Global distribution of surface observation sites used in this study. Sites measuring an increase in surface solar radiation after 1990 are marked in yellow; sites measuring a decrease are shown in brown. High-quality observation sites fulfilling the Baseline Surface Radiation Network standards are shown as triangles; other sites from the updated Global Energy Balance Archive are shown as crosses. Information from 300 sites across Europe and 45 sites across Japan are displayed as aggregated regional means. The majority of the sites show an increase in surface solar radiation after 1990.


Global distribution of surface observation sites used in this study. Sites measuring an increase in surface solar radiation after 1990 are marked in yellow; sites measuring a decrease are shown in brown. High-quality observation sites fulfilling the Baseline Surface Radiation Network standards are shown as triangles; other sites from the updated Global Energy Balance Archive are shown as crosses. Information from 300 sites across Europe and 45 sites across Japan are displayed as aggregated regional means. The majority of the sites show an increase in surface solar radiation after 1990.
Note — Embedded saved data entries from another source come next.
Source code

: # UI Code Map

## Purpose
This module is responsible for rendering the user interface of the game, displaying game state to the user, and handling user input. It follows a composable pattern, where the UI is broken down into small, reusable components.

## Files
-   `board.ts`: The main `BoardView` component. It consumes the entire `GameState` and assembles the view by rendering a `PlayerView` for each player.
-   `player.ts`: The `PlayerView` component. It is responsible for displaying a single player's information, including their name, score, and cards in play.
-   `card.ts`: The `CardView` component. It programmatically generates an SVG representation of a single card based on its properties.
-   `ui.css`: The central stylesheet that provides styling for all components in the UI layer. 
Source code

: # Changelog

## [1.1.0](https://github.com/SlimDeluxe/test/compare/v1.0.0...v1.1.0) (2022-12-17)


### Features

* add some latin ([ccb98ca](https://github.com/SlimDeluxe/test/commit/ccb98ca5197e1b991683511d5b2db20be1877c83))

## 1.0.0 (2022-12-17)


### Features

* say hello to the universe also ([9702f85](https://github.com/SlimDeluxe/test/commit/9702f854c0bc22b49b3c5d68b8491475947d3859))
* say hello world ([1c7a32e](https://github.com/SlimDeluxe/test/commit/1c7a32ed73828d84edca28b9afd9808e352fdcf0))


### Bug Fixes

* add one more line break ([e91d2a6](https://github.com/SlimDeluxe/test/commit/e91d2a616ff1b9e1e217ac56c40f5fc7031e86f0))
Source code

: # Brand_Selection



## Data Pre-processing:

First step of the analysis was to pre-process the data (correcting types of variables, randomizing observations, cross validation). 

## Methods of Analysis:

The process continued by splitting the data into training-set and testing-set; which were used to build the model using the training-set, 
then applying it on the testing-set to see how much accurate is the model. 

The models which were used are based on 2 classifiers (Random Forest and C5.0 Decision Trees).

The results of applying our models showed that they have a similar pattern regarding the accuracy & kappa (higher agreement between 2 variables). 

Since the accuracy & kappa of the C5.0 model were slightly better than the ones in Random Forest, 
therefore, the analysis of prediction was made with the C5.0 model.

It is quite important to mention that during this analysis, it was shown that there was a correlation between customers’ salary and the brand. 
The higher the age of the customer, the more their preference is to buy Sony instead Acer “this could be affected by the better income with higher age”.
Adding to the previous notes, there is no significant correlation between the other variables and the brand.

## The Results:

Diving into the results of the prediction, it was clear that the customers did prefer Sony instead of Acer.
"Dimming" and "brightening" are terms scientists are currently using to describe trends that have an impact on the amount of solar energy reaching the Earth's surface. Past studies have shown a decreasing trend in downwelling solar energy reaching the Earth's surface occurring since the 1950s through the 1980s, an apparent "dimming" trend. In the May 6 issue of Science magazine, a paper co-authored by a researcher from DOE's Atmospheric Radiation Measurement (ARM) Program shows a reversal in the trend starting in the mid to late 80s, resulting in a widespread "brightening" trend. The article, titled "From dimming to brightening: Decadal changes in solar radiation at the Earth's surface," highlights more recently available and expansive data, such as long-term cloudless sky estimates from algorithms developed through the ARM Program. Because a decrease in solar energy input to the surface would decrease the amount of warming of the surface air, the "dimming" trend may have acted to somewhat mask the projected global greenhouse warming trend. With the current "brightening" trend, the projected greenhouse warming signal might become more apparent.

Presently, scientists can only speculate as to what phenomena might be responsible for solar dimming and brightening trends. Possibilities include changes in atmospheric aerosol amounts or types, and aerosol/cloud interactions. As discussed in the paper, at some sites the brightening trend is about the same for cloudless skies as it is for cloudy skies, suggesting that clouds play little, if any, role in the phenomenon. However, it must be noted that "cloud" is a nebulously defined term in the sense of being distinguished from hazy conditions. Haze is included in the "cloudless sky" category, but includes the same types of aerosol interactions as clouds. Thus, in these "same trend" cases, the similarity in clear/cloudy trend magnitude does not necessarily mean a difference in cause. Other sites in the study exhibit distinct differences in trend magnitude between the cloudless and cloudy results, adding complexity to the puzzle.

Though the possible causes of these subtle dimming and brightening trends were beyond the scope of the article, it is only through long-term detailed radiation, cloud, and aerosol measurements that the causes might be determined. The DOE ARM Climate Research Facility—with sophisticated surface remote sensing sites in several locations around the world to sample tropical, mid-latitude, and polar climates—is currently the only source of the needed data. In addition, ARM scientists are among the world leaders in the development of techniques for retrieving cloud microphysical properties from these measurements, which are essential for studying any possible cloud/aerosol interactions as the cause.